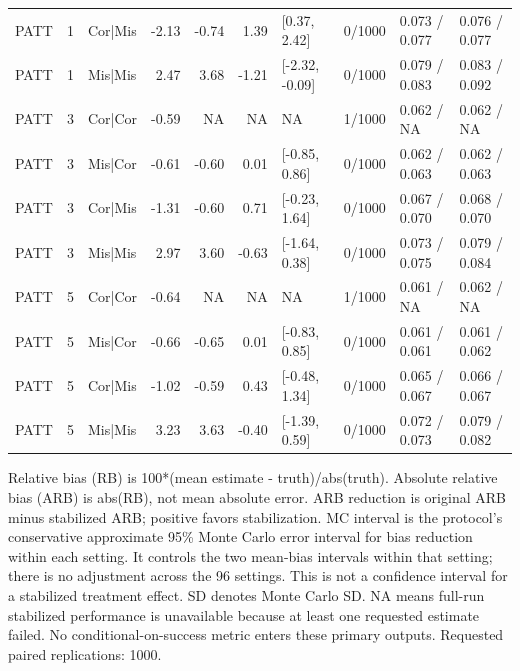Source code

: \begin{table}
\begin{tabular}{lllr r r l r l l}
PATT & 1 & Cor|Mis & -2.13 & -0.74 & 1.39 & [0.37, 2.42] & 0/1000 & 0.073 / 0.077 & 0.076 / 0.077 \\
PATT & 1 & Mis|Mis & 2.47 & 3.68 & -1.21 & [-2.32, -0.09] & 0/1000 & 0.079 / 0.083 & 0.083 / 0.092 \\
PATT & 3 & Cor|Cor & -0.59 & NA & NA & NA & 1/1000 & 0.062 / NA & 0.062 / NA \\
PATT & 3 & Mis|Cor & -0.61 & -0.60 & 0.01 & [-0.85, 0.86] & 0/1000 & 0.062 / 0.063 & 0.062 / 0.063 \\
PATT & 3 & Cor|Mis & -1.31 & -0.60 & 0.71 & [-0.23, 1.64] & 0/1000 & 0.067 / 0.070 & 0.068 / 0.070 \\
PATT & 3 & Mis|Mis & 2.97 & 3.60 & -0.63 & [-1.64, 0.38] & 0/1000 & 0.073 / 0.075 & 0.079 / 0.084 \\
PATT & 5 & Cor|Cor & -0.64 & NA & NA & NA & 1/1000 & 0.061 / NA & 0.062 / NA \\
PATT & 5 & Mis|Cor & -0.66 & -0.65 & 0.01 & [-0.83, 0.85] & 0/1000 & 0.061 / 0.061 & 0.061 / 0.062 \\
PATT & 5 & Cor|Mis & -1.02 & -0.59 & 0.43 & [-0.48, 1.34] & 0/1000 & 0.065 / 0.067 & 0.066 / 0.067 \\
PATT & 5 & Mis|Mis & 3.23 & 3.63 & -0.40 & [-1.39, 0.59] & 0/1000 & 0.072 / 0.073 & 0.079 / 0.082 \\
\bottomrule
\end{tabular}
\vspace{0.5em}
\begin{minipage}{\textwidth}
\footnotesize
Relative bias (RB) is 100*(mean estimate - truth)/abs(truth). Absolute relative bias (ARB) is abs(RB), not mean absolute error. ARB reduction is original ARB minus stabilized ARB; positive favors stabilization. MC interval is the protocol's conservative approximate 95\% Monte Carlo error interval for bias reduction within each setting. It controls the two mean-bias intervals within that setting; there is no adjustment across the 96 settings. This is not a confidence interval for a stabilized treatment effect. SD denotes Monte Carlo SD. NA means full-run stabilized performance is unavailable because at least one requested estimate failed. No conditional-on-success metric enters these primary outputs. Requested paired replications: 1000.
\end{minipage}
\end{table}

:::::

Brief: Set down, from the entries above, exactly the lines from the one with "PATT & 1 & Cor|Mis" up to and including the one with "PATT & 3 & Cor|Cor", and no other lines.

Result below:
PATT & 1 & Cor|Mis & -2.13 & -0.74 & 1.39 & [0.37, 2.42] & 0/1000 & 0.073 / 0.077 & 0.076 / 0.077 \\
PATT & 1 & Mis|Mis & 2.47 & 3.68 & -1.21 & [-2.32, -0.09] & 0/1000 & 0.079 / 0.083 & 0.083 / 0.092 \\
PATT & 3 & Cor|Cor & -0.59 & NA & NA & NA & 1/1000 & 0.062 / NA & 0.062 / NA \\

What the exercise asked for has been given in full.